I believe this is a scam.  Somewhere before the "money" is shipped to you, you will have to pay for something, come up with some money for some valid reason.    After you send off the money, you will not hear from them again.  

I have a email sent to me, too.   There are other scams floating around.  I keep in mind, there is no free lunch, and if I did not earn it, it is not mine.  Scams work when the recipient is less than honest.


Or, If a deal seems too good to be real, your right, it is not real.


----------



## Advisor (Sep 15, 2010)

Are you sure this guy is even military, or even US?


----------



## Bombardier (Sep 16, 2010)

He is not in the military mate, it is a scam as previously stated.


----------



## ArcticWolf (Sep 18, 2010)

Thanks guys. I kind of saw red and blew a fuse! 

I've re-read the email and I don't think a real military would say as much if he really was involved in war profiteering or whatever they're claiming to do.
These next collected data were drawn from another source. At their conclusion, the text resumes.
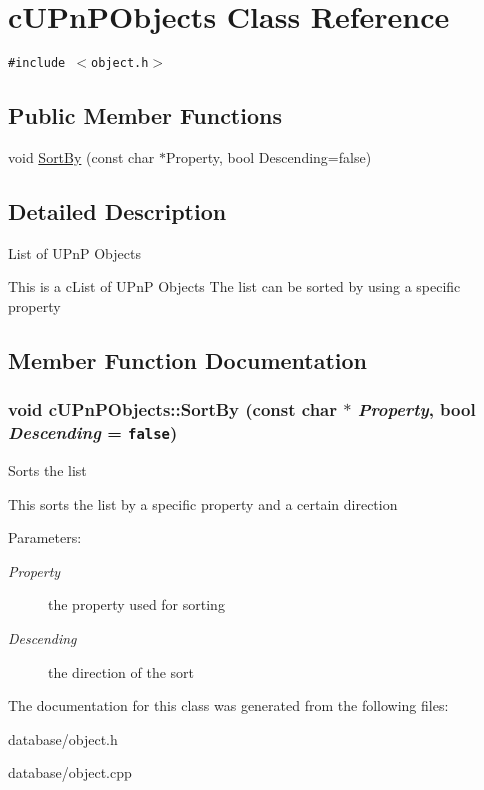 \hypertarget{classcUPnPObjects}{
\section{cUPnPObjects Class Reference}
\label{classcUPnPObjects}
}
{\tt \#include $<$object.h$>$}

\subsection*{Public Member Functions}
\begin{CompactItemize}
\item 
void \hyperlink{classcUPnPObjects_d9368864f90f5b72742895015df1aef2}{SortBy} (const char $\ast$Property, bool Descending=false)
\end{CompactItemize}


\subsection{Detailed Description}
List of UPnP Objects

This is a cList of UPnP Objects The list can be sorted by using a specific property 

\subsection{Member Function Documentation}
\hypertarget{classcUPnPObjects_d9368864f90f5b72742895015df1aef2}{
\subsubsection[{SortBy}]{\setlength{\rightskip}{0pt plus 5cm}void cUPnPObjects::SortBy (const char $\ast$ {\em Property}, \/  bool {\em Descending} = {\tt false})}}
\label{classcUPnPObjects_d9368864f90f5b72742895015df1aef2}


Sorts the list

This sorts the list by a specific property and a certain direction \begin{Desc}
\item[Parameters:]
\begin{description}
\item[{\em Property}]the property used for sorting \item[{\em Descending}]the direction of the sort \end{description}
\end{Desc}


The documentation for this class was generated from the following files:\begin{CompactItemize}
\item 
database/object.h\item 
database/object.cpp\end{CompactItemize}
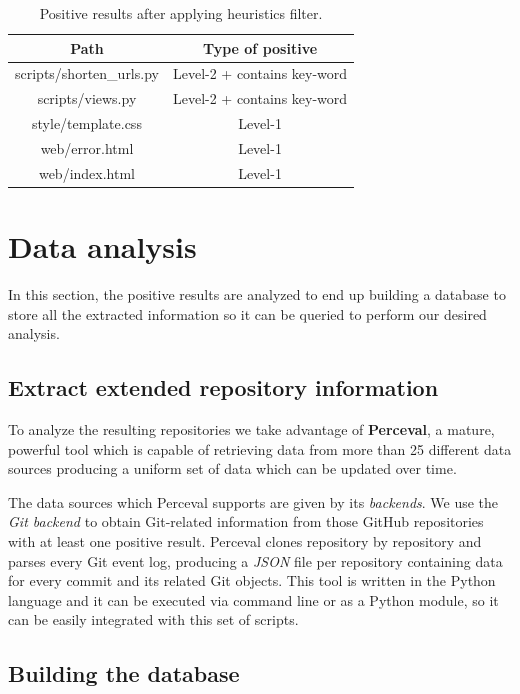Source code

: \documentclass[a4paper, 12pt]{book}
\begin{document}
\begin{table}[]
\centering
\caption{Positive results after applying heuristics filter.}
\label{table:heuristics-positive-example}
\begin{tabular}{|c|c|}
\hline
\textbf{Path}              & \textbf{Type of positive}   \\ \hline
scripts/shorten\_urls.py & Level-2 + contains key-word   \\
scripts/views.py           & Level-2 + contains key-word \\
style/template.css         & Level-1                     \\
web/error.html             & Level-1                     \\
web/index.html             & Level-1                     \\ \hline
\end{tabular}
\end{table}
\section{Data analysis}
\label{sec:data-analysis}

In this section, the positive results are analyzed to end up building a database to store
all the extracted information so it can be queried to perform our desired analysis.

\subsection{Extract extended repository information}
\label{ssec:extract-perceval}
To analyze the resulting repositories we take advantage of \textbf{Perceval}, a mature, powerful tool which
is capable of retrieving data from more than 25 different data sources producing a uniform set of data which can be
updated over time.

The data sources which Perceval supports are given by its \emph{backends}. We use the \emph{Git backend} to
obtain Git-related information from those GitHub repositories with at least one positive result.
Perceval clones repository by repository and parses every Git event log, producing a \emph{JSON} file
per repository containing data for every commit and its related Git objects. This tool is written in the Python
language and it can be executed via command line or as a Python module, so it can be easily integrated with
this set of scripts.

\subsection{Building the database}
\label{ssec:build-database}
\end{document}
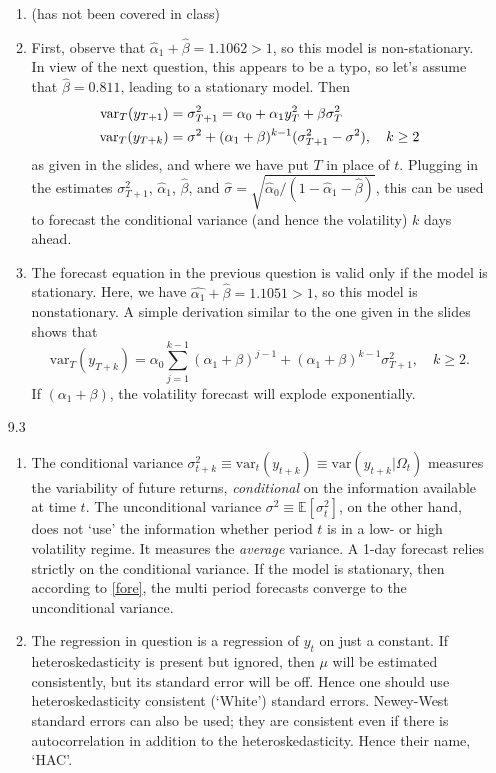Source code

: \documentclass[11pt,a4paper]{article}
\begin{document}
\begin{enumerate}
\begin{enumerate}
\item (has not been covered in class)
\item First, observe that $\hat{\alpha}_1+\hat{\beta}=1.1062>1$, so this model is non-stationary. In view of the next question, this appears to be a typo, so let's assume that $\hat{\beta}=0.811$, leading to a stationary model. Then
    \begin{align}
    \text{var}_{T}(y_{T+1})&=\sigma _{T+1}^{2}=\alpha_0+\alpha_1y_{T}^{2}+\beta \sigma _{T}^{2}\notag\\
    \text{var}_{T}(y_{T+k})&=\sigma
^{2}+(\alpha_1 +\beta )^{k-1}(\sigma _{T+1}^{2}-\sigma ^{2}),\quad k\geq 2\label{fore}
\end{align}
as given in the slides, and where we have put $T$ in place of $t$. Plugging in the estimates $\sigma _{T+1}^{2}$, $\hat{\alpha}_1$, $\hat{\beta}$, and $\hat{\sigma}=\sqrt{\hat{\alpha}_0/(1-\hat{\alpha}_1-\hat{\beta})}$, this can be used to forecast the conditional variance (and hence the volatility) $k$ days ahead.
\item  The forecast equation in the previous question is valid only if the model is stationary. Here, we have $\hat{\alpha_1}+\hat{\beta}=1.1051>1$, so this model is nonstationary. A simple derivation similar to the one given in the slides shows that
  \[\text{var}_{T}(y_{T+k})=\alpha_0\sum_{j=1}^{k-1}(\alpha_1+\beta)^{j-1}+(\alpha_1 +\beta )^{k-1}\sigma _{T+1}^{2}, \quad k\geq 2.
\]
If $(\alpha_1 +\beta )$, the volatility forecast will explode exponentially.
\end{enumerate}
\item[9.3]
\begin{enumerate}
\item The conditional variance $\sigma^2_{t+k}\equiv\mathrm{var}_t(y_{t+k})\equiv\mathrm{var}(y_{t+k}|\Omega_t)$ measures the variability of future returns, \emph{conditional} on the information available at time $t$. The unconditional variance $\sigma^2\equiv\mathbb{E}[\sigma^2_t]$, on the other hand, does not `use' the information whether period $t$ is in a low- or high volatility regime. It measures the \emph{average} variance.
A 1-day forecast relies strictly on the conditional variance. If the model is stationary, then according to \eqref{fore}, the multi period forecasts converge to the unconditional variance.
\item The regression in question is a regression of $y_t$ on just a constant. If heteroskedasticity is present but ignored, then $\mu$ will be estimated consistently, but its standard error will be off. Hence one should use heteroskedasticity consistent (`White') standard errors. Newey-West standard errors can also be used; they are consistent even if there is autocorrelation in addition to the heteroskedasticity. Hence their name, `HAC'.

\end{enumerate}
\end{enumerate}
\end{document}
It's like taken from a really bad movie!

Thanks again.


----------



## GunBunnyInaMAB (Sep 18, 2010)

*Security threat??*

*HEADS UP, PEOPLE!!!

It is quite possible this could be a terrorist organization's attempt to obtain illegal funding; or an attempt to discredit or disgrace the United States Marine Corps.  I do not presently have the means verify whether the soldier named in the email is a real person or not.

However, I do have a contact with the Department of Homeland Security, as well as several retired high ranking Marine Corps NCO's, and I will be passing along the information so a proper investigation into the matter will be executed.

Thank you for sharing this information.

salute;war;;salute;
*


----------